Windows 7 is a reasonable operating system. I liked it. It did not freeze my nadgers with style, beauty or originality, but it does not have to. If it's meant to be functional, then it's met its target.
The partitioning turned out to be problematic. Windows 7 created its own system partition, which I have no idea what it is. All partitions created turned to be primary, another waste. This must be corrected, because there are only so many primary partitions available and so many operating systems to install and run.
After the installation, things were better. There were no BSOD, even when I tried to install an oldish firewall, which uses its own TCP/IP drivers, which is definitely commendable. Vista used to crash on me on issues far more trivial than this one. Windows 7 was stable, and for the first Beta, this is a major thumbs up.
The resource demands are a bit high, especially the hard disk space, but they are not catastrophic, although I think they should be cut down quite a bit.
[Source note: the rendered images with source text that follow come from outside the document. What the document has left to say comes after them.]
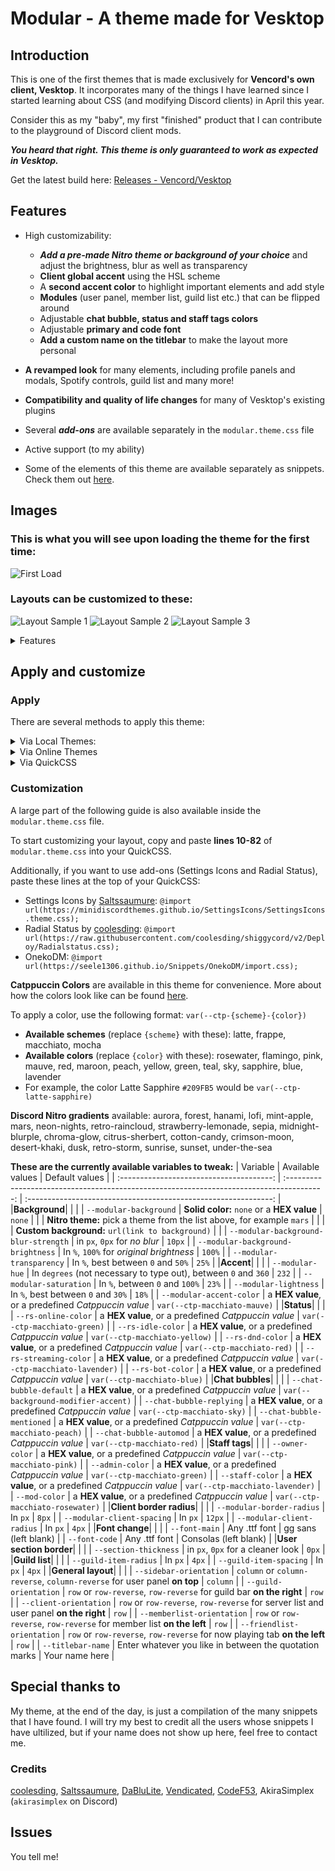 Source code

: # Modular - A theme made for Vesktop

## Introduction

This is one of the first themes that is made exclusively for **Vencord's own client, Vesktop**. It incorporates many of the things I have learned since I started learning about CSS (and modifying Discord clients) in April this year. 

Consider this as my "baby", my first "finished" product that I can contribute to the playground of Discord client mods.

***You heard that right. This theme is only guaranteed to work as expected in Vesktop.*** 

Get the latest build here: [Releases - Vencord/Vesktop](https://github.com/Vencord/Vesktop/releases)

## Features

- High customizability:
  + ***Add a pre-made Nitro theme or background of your choice*** and adjust the brightness, blur as well as transparency
  + **Client global accent** using the HSL scheme
  + A **second accent color** to highlight important elements and add style
  + **Modules** (user panel, member list, guild list etc.) that can be flipped around
  + Adjustable **chat bubble, status and staff tags colors**
  + Adjustable **primary and code font**
  + **Add a custom name on the titlebar** to make the layout more personal
    
- **A revamped look** for many elements, including profile panels and modals, Spotify controls, guild list and many more!
- **Compatibility and quality of life changes** for many of Vesktop's existing plugins
- Several ***add-ons*** are available separately in the `modular.theme.css` file
- Active support (to my ability)
- Some of the elements of this theme are available separately as snippets. Check them out [here](https://github.com/SEELE1306/SEELE1306.github.io/tree/main/Snippets).

## Images

### This is what you will see upon loading the theme for the first time:

![First Load](https://github.com/SEELE1306/SEELE1306.github.io/blob/main/Modular/src/images/Screenshot%202023-09-20%20225845.png)

### Layouts can be customized to these:

![Layout Sample 1](https://github.com/SEELE1306/SEELE1306.github.io/blob/main/Modular/src/images/Screenshot%202023-09-20%20173634.png)
![Layout Sample 2](https://github.com/SEELE1306/SEELE1306.github.io/blob/main/Modular/src/images/Screenshot%202023-09-20%20173847.png)
![Layout Sample 3](https://github.com/SEELE1306/SEELE1306.github.io/blob/main/Modular/src/images/Screenshot%202023-09-20%20174111.png)

<details>
<summary>Features</summary>
  
Chat bubbles
  
![Chat bubbles 1](https://github.com/SEELE1306/SEELE1306.github.io/blob/main/Modular/src/images/Screenshot%202023-09-20%20225627.png)
![Chat bubbles 2](https://github.com/SEELE1306/SEELE1306.github.io/blob/main/Modular/src/images/Screenshot%202023-09-20%20225614.png)
![Chat embed](https://github.com/SEELE1306/SEELE1306.github.io/blob/main/Modular/src/images/Screenshot%202023-09-20%20225635.png)

Revamped profile panels and modals
  
![Profile panel](https://github.com/SEELE1306/SEELE1306.github.io/blob/main/Modular/src/images/Screenshot%202023-09-20%20221245.png)
![Profile modal](https://github.com/SEELE1306/SEELE1306.github.io/blob/main/Modular/src/images/Screenshot%202023-09-20%20221254.png)

Revamped Spotify player

![Spotify](https://github.com/SEELE1306/SEELE1306.github.io/blob/main/Modular/src/images/Screenshot%202023-09-20%20232002.png)

</details>

## Apply and customize

### Apply
There are several methods to apply this theme:

<details>
  
<summary>Via Local Themes:</summary>

  + Download the file `modular.theme.css` from this repository.
  + Open Settings > Vencord > Themes > Local Themes > Open Themes Folder.
  + Paste the downloaded file into the **themes** folder.

</details>

<details>
  
<summary>Via Online Themes</summary>

  + Open Settings > Vencord > Themes > Online Themes.
  + Paste the following link into **Theme Links**: `https://seele1306.github.io/Modular/modular.theme.css`
  + Enter or mouse-click outside the Online Themes box to apply

</details>

<details>

<summary>Via QuickCSS</summary>

  + Open Settings > Vencord > Vencord > Open QuickCSS File
  + Paste the following line as your **first line (ahead of any other custom CSS)**: `@import url(https://seele1306.github.io/Modular/modular.theme.css);`.

</details>

### Customization
A large part of the following guide is also available inside the `modular.theme.css` file.

To start customizing your layout, copy and paste **lines 10-82** of `modular.theme.css` into your QuickCSS.

Additionally, if you want to use add-ons (Settings Icons and Radial Status), paste these lines at the top of your QuickCSS:
- Settings Icons by [Saltssaumure](https://github.com/Saltssaumure): `@import url(https://minidiscordthemes.github.io/SettingsIcons/SettingsIcons.theme.css);`
- Radial Status by [coolesding](https://github.com/coolesding): `@import url(https://raw.githubusercontent.com/coolesding/shiggycord/v2/Deploy/Radialstatus.css);`
- OnekoDM: `@import url(https://seele1306.github.io/Snippets/OnekoDM/import.css);`

**Catppuccin Colors** are available in this theme for convenience. More about how the colors look like can be found [here](https://github.com/catppuccin/catppuccin).

To apply a color, use the following format: `var(--ctp-{scheme}-{color})`
- **Available schemes** (replace `{scheme}` with these): latte, frappe, macchiato, mocha
- **Available colors** (replace `{color}` with these): rosewater, flamingo, pink, mauve, red, maroon, peach, yellow, green, teal, sky, sapphire, blue, lavender
- For example, the color Latte Sapphire `#209FB5` would be `var(--ctp-latte-sapphire)`

**Discord Nitro gradients** available: aurora, forest, hanami, lofi, mint-apple, mars, neon-nights, retro-raincloud, strawberry-lemonade, sepia,
midnight-blurple, chroma-glow, citrus-sherbert, cotton-candy, crimson-moon, desert-khaki, dusk, retro-storm, sunrise, sunset, under-the-sea 

**These are the currently available variables to tweak:**
| Variable                               | Available values                                                                        | Default values                                                |
| :--------------------------------------: | :---------------------------------------------------------------------------------------: | :-------------------------------------------------------------: |
|**Background**|                                                                                         |                                                               |
| `--modular-background`               | **Solid color:** `none` or a **HEX value**                                                    | `none`                                                      |
|                                        | **Nitro theme:** pick a theme from the list above, for example `mars`                     |                                                               |
|                                        | **Custom background:** `url(link to background)`                                          |                                                               |
| `--modular-background-blur-strength` | in `px`, `0px` for _no blur_                                                          | `10px`                                                      |
| `--modular-background-brightness`    | In `%`, `100%` for _original brightness_                                              | `100%`                                                      |
| `--modular-transparency`             | In `%`, best between `0` and `50%`                                                | `25%`                                                       |
|**Accent**|                                                                                         |                                                               |
| `--modular-hue`                      | In `degrees` (not necessary to type out), between `0` and `360`                   | `232`                                                       |
| `--modular-saturation`               | In `%`, between `0` and `100%`                                                    | `23%`                                                       |
| `--modular-lightness`                | In `%`, best between `0` and `30%`                                                | `18%`                                                       |
| `--modular-accent-color`             | a **HEX value**, or a predefined _Catppuccin value_                                           | `var(--ctp-macchiato-mauve)`                                |
|**Status**|                                                                                         |                                                               |
| `--rs-online-color`                  | a **HEX value**, or a predefined _Catppuccin value_                                           | `var(--ctp-macchiato-green)`                                |
| `--rs-idle-color`                    | a **HEX value**, or a predefined _Catppuccin value_                                           | `var(--ctp-macchiato-yellow)`                               |
| `--rs-dnd-color`                     | a **HEX value**, or a predefined _Catppuccin value_                                           | `var(--ctp-macchiato-red)`                                  |
| `--rs-streaming-color`               | a **HEX value**, or a predefined _Catppuccin value_                                           | `var(--ctp-macchiato-lavender)`                             |
| `--rs-bot-color`                     | a **HEX value**, or a predefined _Catppuccin value_                                           | `var(--ctp-macchiato-blue)`                                 |
|**Chat bubbles**|                                                                                         |                                                               |
| `--chat-bubble-default`              | a **HEX value**, or a predefined _Catppuccin value_                                           | `var(--background-modifier-accent)`                         |
| `--chat-bubble-replying`             | a **HEX value**, or a predefined _Catppuccin value_                                           | `var(--ctp-macchiato-sky)`                                  |
| `--chat-bubble-mentioned`            | a **HEX value**, or a predefined _Catppuccin value_                                           | `var(--ctp-macchiato-peach)`                                |
| `--chat-bubble-automod`              | a **HEX value**, or a predefined _Catppuccin value_                                           | `var(--ctp-macchiato-red)`                                  |
|**Staff tags**|                                                                                         |                                                               |
| `--owner-color`                      | a **HEX value**, or a predefined _Catppuccin value_                                           | `var(--ctp-macchiato-pink)`                                 |
| `--admin-color`                      | a **HEX value**, or a predefined _Catppuccin value_                                           | `var(--ctp-macchiato-green)`                                |
| `--staff-color`                      | a **HEX value**, or a predefined _Catppuccin value_                                           | `var(--ctp-macchiato-lavender)`                             |
| `--mod-color`                        | a **HEX value**, or a predefined _Catppuccin value_                                           | `var(--ctp-macchiato-rosewater)`                            |
|**Client border radius**|                                                                                         |                                                               |
| `--modular-border-radius`            | In `px`                                                                               | `8px`                                                       |
| `--modular-client-spacing`           | In `px`                                                                               | `12px`                                                      |
| `--modular-client-radius`            | In `px`                                                                               | `4px`                                                       |
|**Font change**|                                                                                         |                                                               |
| `--font-main`                        | Any .ttf font                                                                           | gg sans (left blank)                                          |
| `--font-code`                        | Any .ttf font                                                                           | Consolas (left blank)                                         |
|**User section border**|                                                                                         |                                                               |
| `--section-thickness`                | in `px`, `0px` for a cleaner look                                                   | `0px`                                                       |
|**Guild list**|                                                                                         |                                                               |
| `--guild-item-radius`                | In `px`                                                                               | `4px`                                                       |
| `--guild-item-spacing`               | In `px`                                                                               | `4px`                                                       |
|**General layout**|                                                                                         |                                                               |
| `--sidebar-orientation`              | `column` or `column-reverse`, `column-reverse` for user panel **on top**              | `column`                                                    |
| `--guild-orientation`                | `row` or `row-reverse`, `row-reverse` for guild bar **on the right**                  | `row`                                                       |
| `--client-orientation`               | `row` or `row-reverse`, `row-reverse` for server list and user panel **on the right** | `row`                                                       |
| `--memberlist-orientation`           | `row` or `row-reverse`, `row-reverse` for member list **on the left**                 | `row`                                                       |
| `--friendlist-orientation`           | `row` or `row-reverse`, `row-reverse` for now playing tab **on the left**             | `row`                                                       |
| `--titlebar-name`                    | Enter whatever you like in between the quotation marks                                  | Your name here |

##  Special thanks to
My theme, at the end of the day, is just a compilation of the many snippets that I have found. I will try my best to credit all the users whose snippets I have ultilized, but if your name does not show up here, feel free to contact me.

### Credits
[coolesding](https://github.com/coolesding), [Saltssaumure](https://github.com/Saltssaumure), [DaBluLite](https://github.com/DaBluLite), [Vendicated](https://github.com/Vendicated), [CodeF53](https://github.com/CodeF53), AkiraSimplex (`akirasimplex` on Discord)

## Issues
You tell me!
Memory wise, having an extra 512MB on top of whatever you find suitable for Windows XP should work. However, this means Windows 7 is a no-go for people with weak machines. It's a shame that Microsoft will slice away a huge slice of world market this way, especially in developing countries where people can't afford Nehalem processors like they are tea biscuits.
Although Windows 7 has its roots in Vista, it behaves and feels differently. This is not surprising, since Microsoft has had approx. 2 years to fix the errors. Existing Windows users will find it the same or better than their current operating system. This is a good start. And with some extra effort, I think an additional 2GB of space can be saved, while memory consumption can be easily brought down some 20-30%, making it more acceptable for old machines or netbooks. Indeed, system requirements have to go down and the partitioning rules must change. Other than that, the general look and feel seems to be in order.
It's still to early to tell, but I think Windows 7 will turn out fine. In the end, this means more choice for us, the customers, which is always good. Pressure from the Apple and Linux worlds will only make it even better.